The sidecar API is only one part of the equation. The service itself also needs to implement an API specification, because the actual code that you write for the actor will run inside the service itself. Figure 11-1 shows the various API calls between the service and its sidecar:

Figure 11-1. API calls between actor service and Dapr sidecar.

To provide scalability and reliability, actors are partitioned across all the instances of the actor service. The Dapr placement service is responsible for keeping track of the partitioning information. When a new instance of an actor service is started, the sidecar registers the supported actor types with the placement service. The placement service calculates the updated partitioning information for the given actor type and broadcasts it to all instances. Figure 11-2 shows what happens when a service is scaled out to a second replica:

Figure 11-2. Actor placement service.

1. On startup, the sidecar makes a call to the actor service to get the registered actor types as well as actor configuration settings.
2. The sidecar sends the list of registered actor types to the placement service.
3. The placement service broadcasts the updated partitioning information to all actor service instances. Each instance will keep a cached copy of the partitioning information and use it to invoke actors.

Important

Because actors are randomly distributed across service instances, it should be expected that an actor operation always requires a call to a different node in the network.

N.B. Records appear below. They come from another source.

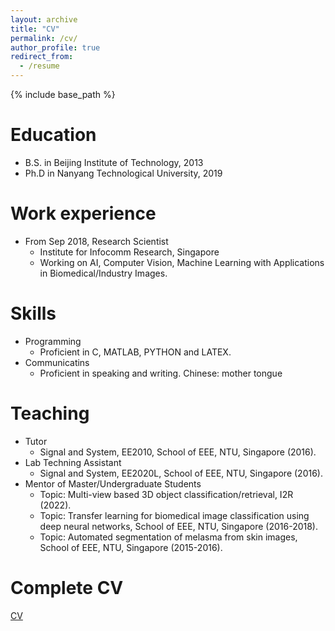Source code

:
 ```yaml
---
layout: archive
title: "CV"
permalink: /cv/
author_profile: true
redirect_from:
  - /resume
---
```


{% include base_path %}

Education
======
* B.S. in Beijing Institute of Technology, 2013
* Ph.D in Nanyang Technological University, 2019

Work experience
======
* From Sep 2018, Research Scientist
  * Institute for Infocomm Research, Singapore
  * Working on AI, Computer Vision, Machine Learning with Applications in Biomedical/Industry Images.
  
Skills
======
* Programming
  * Proficient in C, MATLAB, PYTHON and LATEX.
* Communicatins
  * Proficient in speaking and writing. Chinese: mother tongue
  
Teaching
======
  * Tutor
    * Signal and System, EE2010, School of EEE, NTU, Singapore (2016).
  * Lab Techning Assistant
    * Signal and System, EE2020L, School of EEE, NTU, Singapore (2016).
  * Mentor of Master/Undergraduate Students
    * Topic: Multi-view based 3D object classification/retrieval, I2R (2022).
    * Topic: Transfer learning for biomedical image classification using deep neural networks, School of EEE, NTU, Singapore (2016-2018).
    * Topic: Automated segmentation of melasma from skin images, School of EEE, NTU, Singapore (2015-2016).

Complete CV
======
[CV](/file/LinDongyun_CV_28_11_2022.pdf)
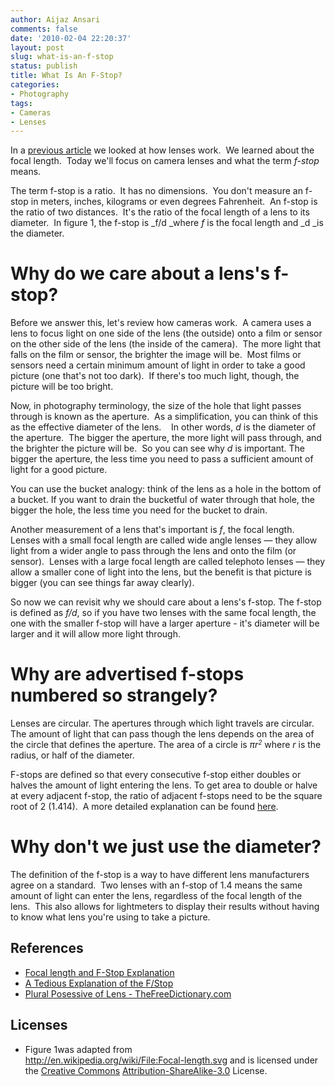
 ```yaml
---
author: Aijaz Ansari
comments: false
date: '2010-02-04 22:20:37'
layout: post
slug: what-is-an-f-stop
status: publish
title: What Is An F-Stop?
categories:
- Photography
tags:
- Cameras
- Lenses
---
```


In a [previous article](http://www.aijazansari.com/2010/01/23/how-camera-lenses-work/) we looked at how lenses work.  We learned about the focal
length.  Today we'll focus on camera lenses and what the term _f-stop_ means.

The term f-stop is a ratio.  It has no dimensions.  You don't measure an
f-stop in meters, inches, kilograms or even degrees Fahrenheit.  An f-stop is
the ratio of two distances.  It's the ratio of the focal length of a lens to
its diameter.  In figure 1, the f-stop is _f/d _where _f_ is the focal length
and _d _is the diameter.
<!--more-->

<!-- ai c /wp/fstop1.gif /wp/fstop1.gif 550 262 The f-stop of this lens is f/d -->

# Why do we care about a lens's f-stop?

Before we answer this, let's review how cameras work.  A camera uses a lens to
focus light on one side of the lens (the outside) onto a film or sensor on the
other side of the lens (the inside of the camera).  The more light that falls
on the film or sensor, the brighter the image will be.  Most films or sensors
need a certain minimum amount of light in order to take a good picture (one
that's not too dark).  If there's too much light, though, the picture will be
too bright.

Now, in photography terminology, the size of the hole that light passes
through is known as the aperture.  As a simplification, you can think of this
as the effective diameter of the lens.    In other words, _d_ is the diameter
of the aperture.  The bigger the aperture, the more light will pass through,
and the brighter the picture will be.  So you can see why _d_ is important.
The bigger the aperture, the less time you need to pass a sufficient amount of
light for a good picture.

You can use the bucket analogy: think of the lens as a hole in the bottom of a
bucket. If you want to drain the bucketful of water through that hole, the
bigger the hole, the less time you need for the bucket to drain.

Another measurement of a lens that's important is _f_, the focal length.
Lenses with a small focal length are called wide angle lenses — they allow
light from a wider angle to pass through the lens and onto the film (or
sensor).  Lenses with a large focal length are called telephoto lenses — they
allow a smaller cone of light into the lens, but the benefit is that picture
is bigger (you can see things far away clearly).

So now we can revisit why we should care about a lens's f-stop. The f-stop is
defined as _f/d_, so if you have two lenses with the same focal length, the
one with the smaller f-stop will have a larger aperture - it's diameter will
be larger and it will allow more light through.

# Why are advertised f-stops numbered so strangely?

Lenses are circular. The apertures through which light travels are circular.
The amount of light that can pass though the lens depends on the area of the
circle that defines the aperture. The area of a circle is <em>πr<small><sup>2</sup></small></em> where _r_ is
the radius, or half of the diameter.

F-stops are defined so that every consecutive f-stop either doubles or halves
the amount of light entering the lens. To get area to double or halve at every
adjacent f-stop, the ratio of adjacent f-stops need to be the square root of 2
(1.414).  A more detailed explanation can be found
[here](http://www.uscoles.com/fstop.htm).

# Why don't we just use the diameter?

The definition of the f-stop is a way to have different lens manufacturers
agree on a standard.  Two lenses with an f-stop of 1.4 means the same amount
of light can enter the lens, regardless of the focal length of the lens.  This
also allows for lightmeters to display their results without having to know
what lens you're using to take a picture.

## References

  * [Focal length and F-Stop Explanation](http://www.paragon-press.com/lens/lenchart.htm)
  * [A Tedious Explanation of the F/Stop](http://www.uscoles.com/fstop.htm)
  * [Plural Posessive of Lens - TheFreeDictionary.com](http://forum.thefreedictionary.com/postst4082_Plural-possessive-of--lens-.aspx)

## Licenses

  * Figure 1was adapted from  
http://en.wikipedia.org/wiki/File:Focal-length.svg and is licensed under
the [Creative Commons](http://en.wikipedia.org/wiki/Creative_Commons) [Attribution-ShareAlike-3.0](http://creativecommons.org/licenses/by-sa/3.0/) License.
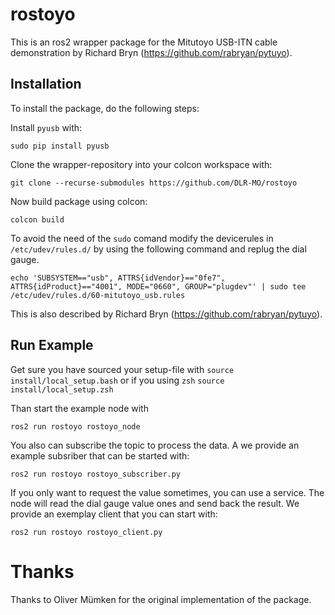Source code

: # rostoyo

This is an ros2 wrapper package for the Mitutoyo USB-ITN cable demonstration by Richard Bryn (https://github.com/rabryan/pytuyo).

## Installation
To install the package, do the following steps:

Install `pyusb` with:
```
sudo pip install pyusb
```

Clone the wrapper-repository into your colcon workspace with:
```
git clone --recurse-submodules https://github.com/DLR-MO/rostoyo
```

Now build package using colcon:
```
colcon build
```

To avoid the need of the `sudo` comand modify the devicerules in `/etc/udev/rules.d/` by using the following command and replug the dial gauge.
```
echo 'SUBSYSTEM=="usb", ATTRS{idVendor}=="0fe7", ATTRS{idProduct}=="4001", MODE="0660", GROUP="plugdev"' | sudo tee /etc/udev/rules.d/60-mitutoyo_usb.rules
```
This is also described by Richard Bryn (https://github.com/rabryan/pytuyo).



## Run Example

Get sure you have sourced your setup-file with
```source install/local_setup.bash```
or if you using `zsh` 
```source install/local_setup.zsh```

Than start the example node with
```
ros2 run rostoyo rostoyo_node
```

You also can subscribe the topic to process the data. 
A we provide an example subsriber that can be started with:
```
ros2 run rostoyo rostoyo_subscriber.py
```

If you only want to request the value sometimes, you can use a service. The node will read the dial gauge value ones and send back the result. 
We provide an exemplay client that you can start with:
```
ros2 run rostoyo rostoyo_client.py
```

# Thanks
Thanks to Oliver Mümken for the original implementation of the package.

The next figure shows an ordering service instance running in Pod 1 call the ship method of an OrderActor instance with ID 3. Because the actor with ID 3 is placed in a different instance, this results in a call to a different node in the cluster:

Figure 11-3. Calling an actor method.

1. The service calls the actor API on the sidecar. The JSON payload in the request body contains the data to send to the actor.
2. The sidecar uses the locally cached partitioning information from the placement service to determine which actor service instance (partition) is responsible for hosting the actor with ID 3. In this example, it's the service instance in pod 2. The call is forwarded to the appropriate sidecar.
3. The sidecar instance in pod 2 calls the service instance to invoke the actor. The service instance activates the actor (if it hasn't already) and executes the actor method.

Turn-based access model

The turn-based access model ensures that at any time there's at most one thread active inside an actor instance. To understand why this is useful, consider the following example of a method that increments a counter value:

public int Increment()
{
    var currentValue = GetValue();
    var newValue = currentValue + 1;

    SaveValue(newValue);

    return newValue;
}

Let's assume that the current value returned by the GetValue method is 1. When two threads call the Increment method at the same time, there's a risk of both of them calling the GetValue method before one of them calls SaveValue. This results in both threads starting with the same initial value (1). The threads then increment the value to 2 and return it to the caller. The resulting value after the two calls is now 2 instead of 3 which it should be. This is a simple example to illustrate the kind of issues that can slip into your code when working with multiple threads, and is easy to solve. In real world applications however, concurrent and parallel scenarios can become very complex.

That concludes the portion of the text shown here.